Formal campus visits typically include a scheduled guided tour of each campus, and interviews with admission officers and professors. You need to learn as much as possible about each campus, its culture, student body and academic departments, and you need to impress college representatives with whom you interview and gather as much information to compare your colleges to on another.
Formal campus visits have specific goals:
- To learn as much as possible about each college’s campus, culture, student body, and academic departments.
- To get a “gut feeling” for each college campus as a possible home for you during your college years.
- To impress college representatives with whom you interview or visit.
- To gather information to compare your colleges to one another.
Below is a condensed list of recommended tasks for conducting formal college campus visits. The tasks are listed in chronologic order. Tasks 4 through 23 should be completed for EACH college you visit.
2. Your parents should plan to accompany you on campus visits. Parents can observe campus features from a different perspective and can help note the uniqueness of each college. They also can help by sharing their impressions of each campus and by discussing your impressions.
Review your family’s schedule and decide on several visitation days available to both you and your parents. Preferably, your campus visits should be on normal school days.
3. If you visit college campuses during the school year, follow your high school’s guidelines for missing classes in order to visit colleges.
5. Call each college’s admissions office two to three weeks in advance to schedule a guided tour and interview. Have two or three dates in mind so you can be flexible to meet with college representatives when they are available. Schedule visitation days so it is possible to visit multiple campuses on the same trip.
6. Plan to attend information sessions to learn application and financial aid details specific to each college. Ask each college admissions office to reserve a place for your family in an information session offered on the day of your campus visit.
7. Conduct online research to find the most advantageous college professor(s) with whom you can interview, ask questions, and develop as an advocate for your admission. This professor should teach classes in your intended major or be your major’s Department Chairperson. Interviews should be scheduled on the same day as your guided tour to maximize efficient use of your family’s time.
Note: If you don’t have a college major in mind, it is not necessary to schedule an interview with a professor.
8. Call the selected professor in Task 7 above, or the department secretary, to set up an interview/visit with that professor.
9. Optional – Sit in on a class of interest (if time permits). Ask the professor in Task 7 above, or the department secretary, about the opportunity to sit in on a class the day of your campus visit.
10. Optional – If you have a great need for financial aid, schedule a visit with a financial aid officer. Ask about available financial aid and emphasize your need for scholarships and grants.
11. Schedule a visit with anyone else you think will help you get a better “feel” for that college (such as students studying your intended major, students belonging to organizations you may join, class officers, the advisor for college freshman, a coach in your sport, etc.).
12. Create a campus visit itinerary. An example is provided.
13. Make travel arrangements.
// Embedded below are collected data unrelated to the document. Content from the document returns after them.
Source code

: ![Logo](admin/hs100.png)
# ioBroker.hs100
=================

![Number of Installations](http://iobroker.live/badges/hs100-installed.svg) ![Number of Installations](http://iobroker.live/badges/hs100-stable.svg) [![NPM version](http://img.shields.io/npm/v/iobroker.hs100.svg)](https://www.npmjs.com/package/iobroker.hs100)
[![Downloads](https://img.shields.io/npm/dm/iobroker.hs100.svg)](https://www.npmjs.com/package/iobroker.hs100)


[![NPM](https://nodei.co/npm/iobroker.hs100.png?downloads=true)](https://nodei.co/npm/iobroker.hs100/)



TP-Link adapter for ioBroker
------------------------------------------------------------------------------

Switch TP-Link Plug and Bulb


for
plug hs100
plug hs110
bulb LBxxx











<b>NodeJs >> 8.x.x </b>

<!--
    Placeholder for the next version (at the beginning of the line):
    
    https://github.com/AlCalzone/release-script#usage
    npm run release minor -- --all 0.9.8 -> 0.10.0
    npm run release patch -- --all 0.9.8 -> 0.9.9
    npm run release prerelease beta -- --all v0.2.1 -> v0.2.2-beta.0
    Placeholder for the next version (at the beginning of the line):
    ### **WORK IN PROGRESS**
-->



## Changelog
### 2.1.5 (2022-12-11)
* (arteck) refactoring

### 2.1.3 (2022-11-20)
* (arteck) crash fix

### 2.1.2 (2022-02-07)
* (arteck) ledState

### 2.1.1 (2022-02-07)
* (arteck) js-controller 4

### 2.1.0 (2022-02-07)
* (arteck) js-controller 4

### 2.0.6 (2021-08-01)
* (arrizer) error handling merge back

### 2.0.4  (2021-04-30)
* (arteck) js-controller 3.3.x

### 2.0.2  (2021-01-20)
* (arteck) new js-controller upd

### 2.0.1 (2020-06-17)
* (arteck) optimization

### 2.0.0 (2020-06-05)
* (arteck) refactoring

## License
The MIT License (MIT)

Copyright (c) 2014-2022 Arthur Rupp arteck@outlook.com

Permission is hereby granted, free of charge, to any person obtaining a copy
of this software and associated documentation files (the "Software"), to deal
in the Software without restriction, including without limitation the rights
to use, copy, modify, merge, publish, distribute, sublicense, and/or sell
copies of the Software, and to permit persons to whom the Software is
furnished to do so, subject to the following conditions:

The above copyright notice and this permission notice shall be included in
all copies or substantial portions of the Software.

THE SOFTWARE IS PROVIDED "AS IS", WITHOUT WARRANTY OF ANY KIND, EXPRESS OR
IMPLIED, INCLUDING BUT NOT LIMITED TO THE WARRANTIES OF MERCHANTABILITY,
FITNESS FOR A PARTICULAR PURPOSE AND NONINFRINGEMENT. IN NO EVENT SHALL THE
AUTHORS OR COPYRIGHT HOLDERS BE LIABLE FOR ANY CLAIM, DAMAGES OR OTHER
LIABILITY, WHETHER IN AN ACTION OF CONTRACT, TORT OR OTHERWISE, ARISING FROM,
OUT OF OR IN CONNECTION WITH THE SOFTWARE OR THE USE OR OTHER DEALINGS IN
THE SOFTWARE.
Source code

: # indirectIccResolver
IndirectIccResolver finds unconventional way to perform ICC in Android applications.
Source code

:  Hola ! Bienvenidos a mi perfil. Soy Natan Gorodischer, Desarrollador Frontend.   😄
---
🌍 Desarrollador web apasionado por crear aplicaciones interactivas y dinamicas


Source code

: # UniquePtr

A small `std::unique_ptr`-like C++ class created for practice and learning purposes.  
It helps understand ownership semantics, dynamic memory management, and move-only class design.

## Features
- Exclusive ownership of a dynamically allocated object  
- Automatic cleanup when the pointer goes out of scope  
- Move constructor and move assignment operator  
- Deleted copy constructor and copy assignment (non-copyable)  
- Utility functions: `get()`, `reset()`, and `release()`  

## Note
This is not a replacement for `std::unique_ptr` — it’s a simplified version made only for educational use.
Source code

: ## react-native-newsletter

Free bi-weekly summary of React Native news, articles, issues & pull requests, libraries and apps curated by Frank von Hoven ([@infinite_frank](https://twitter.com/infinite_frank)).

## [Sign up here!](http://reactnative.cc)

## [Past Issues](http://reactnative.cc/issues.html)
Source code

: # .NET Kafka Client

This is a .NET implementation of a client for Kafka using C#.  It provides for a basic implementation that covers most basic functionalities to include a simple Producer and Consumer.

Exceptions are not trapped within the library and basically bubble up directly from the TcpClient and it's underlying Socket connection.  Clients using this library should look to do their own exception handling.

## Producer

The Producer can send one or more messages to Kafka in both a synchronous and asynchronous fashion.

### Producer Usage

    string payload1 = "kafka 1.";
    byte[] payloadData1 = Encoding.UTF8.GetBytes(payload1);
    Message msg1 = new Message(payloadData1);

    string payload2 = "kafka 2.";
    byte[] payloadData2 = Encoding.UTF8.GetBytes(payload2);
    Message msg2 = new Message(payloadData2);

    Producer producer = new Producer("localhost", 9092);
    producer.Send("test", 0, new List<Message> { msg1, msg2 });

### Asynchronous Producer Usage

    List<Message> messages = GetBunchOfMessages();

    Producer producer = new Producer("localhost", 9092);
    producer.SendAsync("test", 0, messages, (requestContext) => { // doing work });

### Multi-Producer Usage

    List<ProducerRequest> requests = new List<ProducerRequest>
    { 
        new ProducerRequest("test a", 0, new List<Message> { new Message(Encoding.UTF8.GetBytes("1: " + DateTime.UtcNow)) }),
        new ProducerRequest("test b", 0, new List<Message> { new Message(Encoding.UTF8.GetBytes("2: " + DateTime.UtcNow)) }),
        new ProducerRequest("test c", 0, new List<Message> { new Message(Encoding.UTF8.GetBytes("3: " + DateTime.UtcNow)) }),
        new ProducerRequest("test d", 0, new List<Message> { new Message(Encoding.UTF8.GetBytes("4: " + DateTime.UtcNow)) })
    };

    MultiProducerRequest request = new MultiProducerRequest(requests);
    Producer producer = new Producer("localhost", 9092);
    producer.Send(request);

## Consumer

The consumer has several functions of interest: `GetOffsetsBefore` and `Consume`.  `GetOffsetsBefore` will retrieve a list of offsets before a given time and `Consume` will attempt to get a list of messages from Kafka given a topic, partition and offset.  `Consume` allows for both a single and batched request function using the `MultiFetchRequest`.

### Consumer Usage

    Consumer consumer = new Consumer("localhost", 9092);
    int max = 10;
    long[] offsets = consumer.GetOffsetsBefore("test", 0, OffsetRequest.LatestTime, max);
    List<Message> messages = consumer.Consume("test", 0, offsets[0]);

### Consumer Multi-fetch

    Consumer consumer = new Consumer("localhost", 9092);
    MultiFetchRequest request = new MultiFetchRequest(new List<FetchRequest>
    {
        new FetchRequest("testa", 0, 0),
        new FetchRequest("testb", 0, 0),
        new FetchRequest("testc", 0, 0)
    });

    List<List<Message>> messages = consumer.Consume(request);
This includes making airline reservations (if needed), making hotel and rental car reservations, obtaining driving directions to each college on your itinerary, and adjusting your schedule to visit multiple colleges during your trip.
14. Conduct research and learn facts about the colleges you will visit and the department of your intended major. Familiarize yourself with questions typically asked by college admissions officers and the questions you should ask admission officers.
15. Become familiar with the biography or résumé of the professor in Task 7 above (biography or résumé is usually posted on the Department’s web page). Learn this professor’s interests and research projects. Knowing details about the professor will make a great impression and will allow you to hold intelligent, informed conversations. Familiarize yourself with questions you should ask professors.
17. Make copies of your grade transcripts and student résumé to give to admissions officers and professors at each college you visit.
18. Travel to college campuses. Review printed campus maps to locate parking lots. Be on time for all meetings, tours, interviews, and other arranged events.
19. Tour campuses, interview with college representatives and visit with current college students. Learn about academic departments, facilities and buildings, living conditions on campus and off campus, opportunities for on-campus activities and student involvement, services available to students, attitude/demeanor of current college students, attitude/demeanor of professors and other college representatives, and the quality of areas surrounding the campus.
Write answers to questions on the Campus Visit Questions sheets during your visit. Review the Campus Visit Checklist to make sure to do as much as possible to learn all you can about each college campus.
20. After each campus visit, drive through the surrounding area(s). Note your impressions of areas immediately adjacent to each campus; your notes will be used later when you compare campuses to one another.
21. After each campus visit, review the list of College Visit Questions (and complete any unanswered questions to the best of your ability (from memory). Then complete the Campus Visit Summary Sheet. Talk over your impressions and feelings with your parents.
22. Send thank you cards/letters to college representatives with whom you interviewed.
23. Place notes and other information gathered during campus visits into the proper folders in your paper filing system for future reference.